***** Records shown

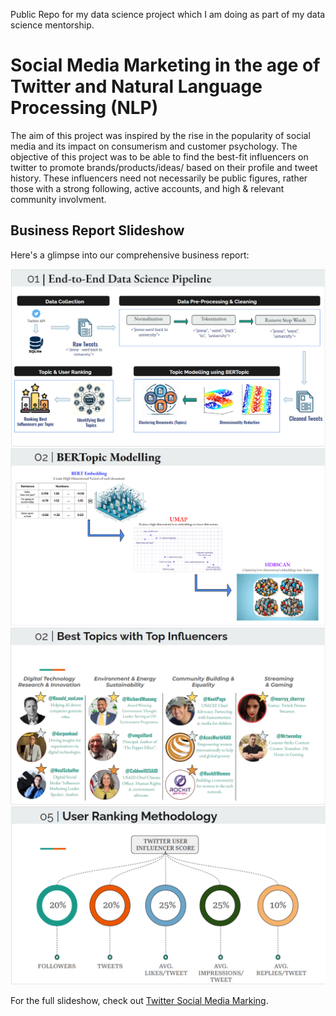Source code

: Public Repo for my data science project which I am doing as part of my data science mentorship. 

# Social Media Marketing in the age of Twitter and Natural Language Processing (NLP)

The aim of this project was inspired by the rise in the popularity of social media and its impact on consumerism and customer psychology. The objective of this project
was to be able to find the best-fit influencers on twitter to promote brands/products/ideas/ based on their profile and tweet history. These influencers need not necessarily be 
public figures, rather those with a strong following, active accounts, and high & relevant community involvment.   

## Business Report Slideshow

Here's a glimpse into our comprehensive business report:

![Data Science Pipeline](data/report/01-Data-Science-Pipeline.PNG)
![BERT Topic Modelling Flow](data/report/02-BERT-Modelling.PNG)
![Influencer Selection per Topic](data/report/03-Top-Influencer-per-Topic.PNG)
![User-Ranking-Methodology](data/report/04-User-Ranking-Methodology.PNG)

For the full slideshow, check out [Twitter Social Media Marking](https://docs.google.com/presentation/d/1L-0TAO3v4sfX1YKctgpnqTsOUmZP3YrqJ3tztHQy3i4/edit?usp=sharing).

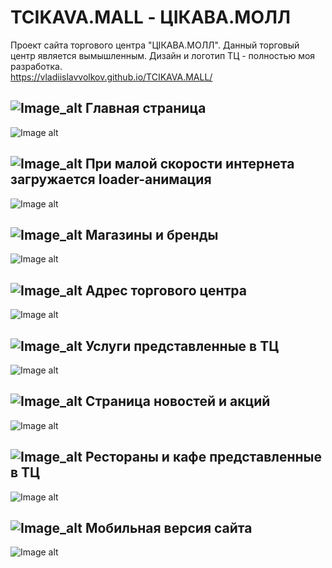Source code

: # TCIKAVA.MALL - ЦIКАВА.МОЛЛ
Проект сайта торгового центра "ЦIКАВА.МОЛЛ". Данный торговый центр является вымышленным. Дизайн и логотип ТЦ - полностью моя разработка.
<br>
https://vladiislavvolkov.github.io/TCIKAVA.MALL/
<br><h2>![Image_alt](https://github.com/VladiislavVolkov/TCIKAVA.MALL/raw/main/img/ico.png) Главная страница</h2>
![Image alt](https://github.com/VladiislavVolkov/TCIKAVA.MALL/raw/main/img/maket_main.jpg)
<br><h2>![Image_alt](https://github.com/VladiislavVolkov/TCIKAVA.MALL/raw/main/img/ico.png) При малой скорости интернета загружается loader-анимация</h2>
![Image alt](https://github.com/VladiislavVolkov/TCIKAVA.MALL/raw/main/img/maket_loader.jpg)
<br><h2>![Image_alt](https://github.com/VladiislavVolkov/TCIKAVA.MALL/raw/main/img/ico.png) Магазины и бренды</h2>
![Image alt](https://github.com/VladiislavVolkov/TCIKAVA.MALL/raw/main/img/maket_shops.jpg)
<br><h2>![Image_alt](https://github.com/VladiislavVolkov/TCIKAVA.MALL/raw/main/img/ico.png) Адрес торгового центра</h2>
![Image alt](https://github.com/VladiislavVolkov/TCIKAVA.MALL/raw/main/img/maket_adress.jpg)
<br><h2>![Image_alt](https://github.com/VladiislavVolkov/TCIKAVA.MALL/raw/main/img/ico.png) Услуги представленные в ТЦ</h2>
![Image alt](https://github.com/VladiislavVolkov/TCIKAVA.MALL/raw/main/img/maket_services.jpg)
<br><h2>![Image_alt](https://github.com/VladiislavVolkov/TCIKAVA.MALL/raw/main/img/ico.png) Страница новостей и акций</h2>
![Image alt](https://github.com/VladiislavVolkov/TCIKAVA.MALL/raw/main/img/maket_news.jpg)
<br><h2>![Image_alt](https://github.com/VladiislavVolkov/TCIKAVA.MALL/raw/main/img/ico.png) Рестораны и кафе представленные в ТЦ</h2>
![Image alt](https://github.com/VladiislavVolkov/TCIKAVA.MALL/raw/main/img/maket_food.jpg)
<br><h2>![Image_alt](https://github.com/VladiislavVolkov/TCIKAVA.MALL/raw/main/img/ico.png) Мобильная версия сайта</h2>
![Image alt](https://github.com/VladiislavVolkov/TCIKAVA.MALL/raw/main/img/maket_mobile.jpg)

**********

For each line above that includes "data", make a copy.

▸ **Task response**:
: Public Repo for my data science project which I am doing as part of my data science mentorship. 
![Data Science Pipeline](data/report/01-Data-Science-Pipeline.PNG)
![BERT Topic Modelling Flow](data/report/02-BERT-Modelling.PNG)
![Influencer Selection per Topic](data/report/03-Top-Influencer-per-Topic.PNG)
![User-Ranking-Methodology](data/report/04-User-Ranking-Methodology.PNG)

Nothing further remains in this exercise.